Deborah Brown-Volkman, head of career coaching firm Surpass Your Dreams, Inc., in East Moriches, N.Y., agrees: “Career fear is normal. You wouldn’t be human without it.” She adds that many of her clients share your anxiety, but “they tell me they shouldn’t be afraid. I ask them why they would put so much pressure on themselves -- to expect something that unrealistic. It’s much better to expect fear, so you can learn how to manage it.”
Of course, it doesn’t help that the job market is still so wobbly, with unemployment stuck at 7.9%. Hiring is slowly picking up, but the 157,000 new jobs created last month were accompanied by a steady drumbeat of layoff announcements -- 24% more of them in January than in December, according to outplacement firm Challenger, Gray & Christmas.
Still, the trouble with letting even a well-founded worry get the best of you is that it can lead to a self-fulfilling prophecy: Lose enough sleep and suffer enough sweaty palms over time, and you’ll start making mistakes that could lead to the very outcome you’re dreading. Before things get that far, try these four steps:
1. Articulate exactly what you fear. “What you resist persists, so stop resisting,” suggests Brown-Volkman. “What are you afraid of? Write it down. Say it out loud.” Sounds simple, but, says David Kaiser, “Often just naming a fear makes it easier to deal with, because putting words to it gives it a shape” -- turning an amorphous black cloud of worry into a specific problem (e.g., what happens if you lose this job?) so you can take practical action.
2. Make a Plan B. “Have a backup plan for what you’ll do if you do get laid off again,” Kaiser says. “Keep up your networking, and look around for stable or growing companies, or even other parts of your current company where there might be opportunities for you.”

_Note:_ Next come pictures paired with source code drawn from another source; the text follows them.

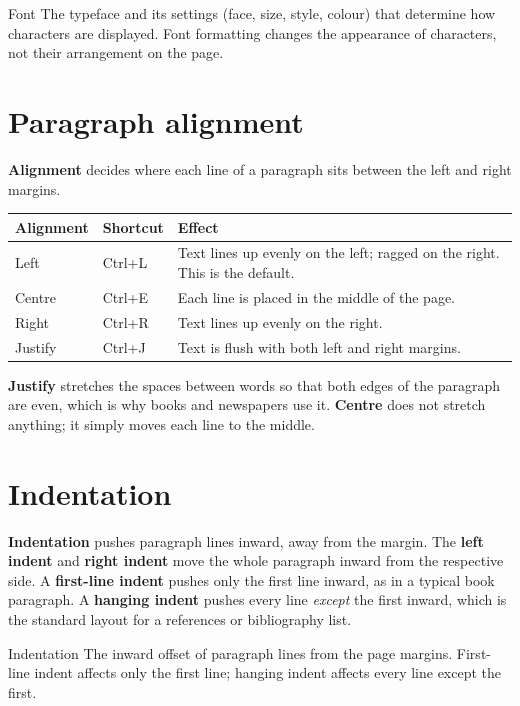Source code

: \begin{definitionbox}{Font}
The typeface and its settings (face, size, style, colour) that determine how
characters are displayed. Font formatting changes the appearance of
characters, not their arrangement on the page.
\end{definitionbox}

\section{Paragraph alignment}
\textbf{Alignment} decides where each line of a paragraph sits between the
left and right margins.

\begin{center}
\begin{tabular}{p{}p{}p{}}
\toprule
\textbf{Alignment} & \textbf{Shortcut} & \textbf{Effect} \\
\midrule
Left & Ctrl+L & Text lines up evenly on the left; ragged on the right. This is the default. \\
Centre & Ctrl+E & Each line is placed in the middle of the page. \\
Right & Ctrl+R & Text lines up evenly on the right. \\
Justify & Ctrl+J & Text is flush with both left and right margins. \\
\bottomrule
\end{tabular}
\end{center}

\textbf{Justify} stretches the spaces between words so that both edges of
the paragraph are even, which is why books and newspapers use it.
\textbf{Centre} does not stretch anything; it simply moves each line to the
middle.

\section{Indentation}
\textbf{Indentation} pushes paragraph lines inward, away from the margin.
The \textbf{left indent} and \textbf{right indent} move the whole paragraph
inward from the respective side. A \textbf{first-line indent} pushes only
the first line inward, as in a typical book paragraph. A \textbf{hanging
indent} pushes every line \emph{except} the first inward, which is the
standard layout for a references or bibliography list.

\begin{definitionbox}{Indentation}
The inward offset of paragraph lines from the page margins. First-line
indent affects only the first line; hanging indent affects every line except
the first.
\end{definitionbox}

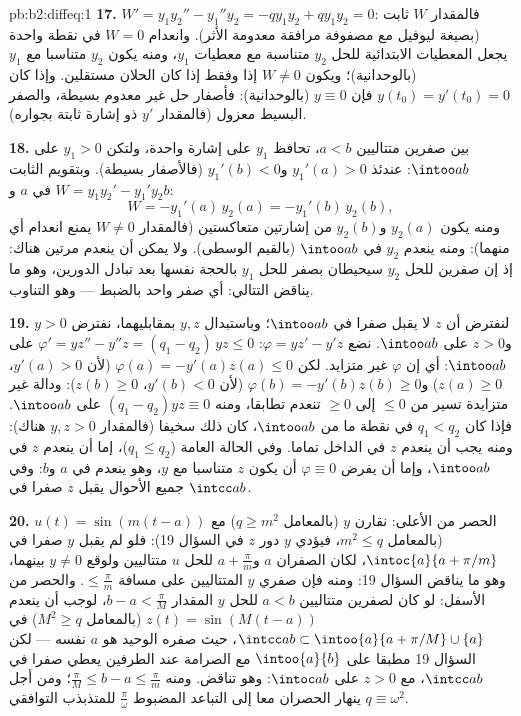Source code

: \begin{solution}{pb:b2:diffeq:1}
\textbf{17.} $W' = y_1y_2'' - y_1''y_2 = -qy_1y_2 + qy_1y_2 =
0$: فالمقدار $W$ ثابت (بصيغة ليوفيل مع مصفوفة
مرافقة معدومة الأثر). وانعدام $W = 0$ في نقطة واحدة يجعل المعطيات
الابتدائية للحل $y_2$ متناسبة مع معطيات $y_1$، ومنه يكون $y_2$
متناسبا مع $y_1$ (بالوحدانية)؛ ويكون $W \neq 0$ إذا وفقط إذا كان
الحلان مستقلين. وإذا كان $y(t_0) =
y'(t_0) = 0$ فإن $y \equiv 0$ (بالوحدانية): فأصفار حل
غير معدوم بسيطة، والصفر البسيط معزول (فالمقدار $y'$ ذو إشارة
ثابتة بجواره).

\textbf{18.} بين صفرين متتاليين $a < b$، تحافظ $y_1$ على إشارة
واحدة، ولتكن $y_1 > 0$ على $\intoo ab$: عندئذ $y_1'(a) > 0$ و$y_1'(b) < 0$ (فالأصفار
بسيطة). وبتقويم الثابت $W =
y_1y_2' - y_1'y_2$ في $a$ و$b$:
\[
W = -y_1'(a)\,y_2(a) = -y_1'(b)\,y_2(b) ,
\]
ومنه يكون $y_2(a)$ و$y_2(b)$ من إشارتين متعاكستين (فالمقدار $W \neq 0$ يمنع
انعدام أي منهما): ومنه ينعدم $y_2$ في $\intoo ab$ (بالقيم الوسطى).
ولا يمكن أن ينعدم مرتين هناك: إذ إن صفرين للحل $y_2$ سيحيطان بصفر
للحل $y_1$ بالحجة نفسها بعد تبادل الدورين، وهو ما يناقض التتالي:
أي صفر واحد بالضبط --- وهو التناوب.

\textbf{19.} لنفترض أن $z$ لا يقبل صفرا في $\intoo ab$؛ وباستبدال
$y, z$ بمقابليهما، نفترض $y > 0$ و$z > 0$ على $\intoo ab$. نضع $\varphi = yz' - y'z$:
$\varphi' = yz'' -
y''z = (q_1 - q_2)\,yz \leq 0$ على $\intoo ab$: أي إن $\varphi$ غير متزايد. لكن $\varphi(a) = -y'(a)z(a) \leq 0$ (لأن $y'(a) > 0$،
$z(a) \geq 0$) و$\varphi(b) = -y'(b)z(b) \geq
0$ (لأن $y'(b) < 0$، $z(b) \geq 0$): ودالة غير متزايدة تسير من
$\leq 0$ إلى $\geq 0$ تنعدم تطابقا، ومنه $(q_1 - q_2)yz \equiv 0$ على $\intoo ab$. فإذا كان
$q_1 < q_2$ في نقطة ما من $\intoo ab$، كان ذلك سخيفا (فالمقدار $y, z > 0$ هناك):
ومنه يجب أن ينعدم $z$ في الداخل تماما. وفي الحالة العامة
($q_1 \leq q_2$)، إما أن ينعدم $z$ في $\intoo ab$، وإما أن يفرض $\varphi \equiv 0$ أن
يكون $z$ متناسبا مع $y$، وهو ينعدم في $a$ و$b$: وفي
جميع الأحوال يقبل $z$ صفرا في $\intcc ab$.

\textbf{20.} الحصر من الأعلى: نقارن $y$ (بالمعامل $q \geq
m^2$) مع
$u(t) = \sin(m(t - a))$ (بالمعامل $m^2 \leq q$، فيؤدي $y$ دور $z$ في السؤال 19):
فلو لم يقبل $y$ صفرا في $\intoc{a}{a + \pi/m}$، لكان الصفران $a$ و$a +
\frac\pi m$ للحل
$u$ متتاليين ولوقع $y \neq 0$ بينهما، وهو ما يناقض السؤال 19: ومنه
فإن صفري $y$ المتتاليين على مسافة $\leq \frac\pi m$. والحصر من الأسفل: لو
كان لصفرين متتاليين $a < b$ للحل $y$ المقدار $b - a < \frac\pi M$، لوجب أن
ينعدم $z(t) = \sin(M(t-a))$ (بالمعامل $M^2 \geq q$) في $\intcc ab \subset \intoo{a}{a + \pi/M}
\cup\{a\}$، حيث صفره الوحيد هو $a$
نفسه --- لكن السؤال 19 مطبقا على $\intoo{a}{b}$ مع الصرامة عند الطرفين يعطي
صفرا في $\intcc ab$، مع $z > 0$ على $\intoc ab$: وهو تناقض. ومنه $\frac\pi M \leq b - a \leq
\frac\pi m$؛ ومن
أجل $q \equiv \omega^2$ ينهار الحصران معا إلى التباعد المضبوط $\frac\pi\omega$ للمتذبذب
التوافقي.


\end{solution}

The fact that you’ve survived two layoffs already could actually be an advantage, if you choose to see it that way, he adds: “You’ve landed on your feet twice before, so start doing what worked for you then.” You may never need your Plan B, but just knowing it’s there could go a long way toward stemming anxiety.
3. Take good care of your health. “Exercise often helps,” says Kaiser. “Anxiety comes from your head, but it affects your whole body. So get out of your head as much as possible. Stand up and move.” He also recommends stress relievers like meditation -- “even just for 15 minutes on the train” -- and spending more time with friends and family. “Connecting with people who care about you is calming.”
4. Start right now. “If you wait to be fear-free” before tackling the foregoing, Brown-Volkman says, “you will be waiting for a long time. Now is the moment to decide what control your fear will have over you -- whether it will paralyze you or motivate you. Deciding is important, because it’s the step where you take your power back.”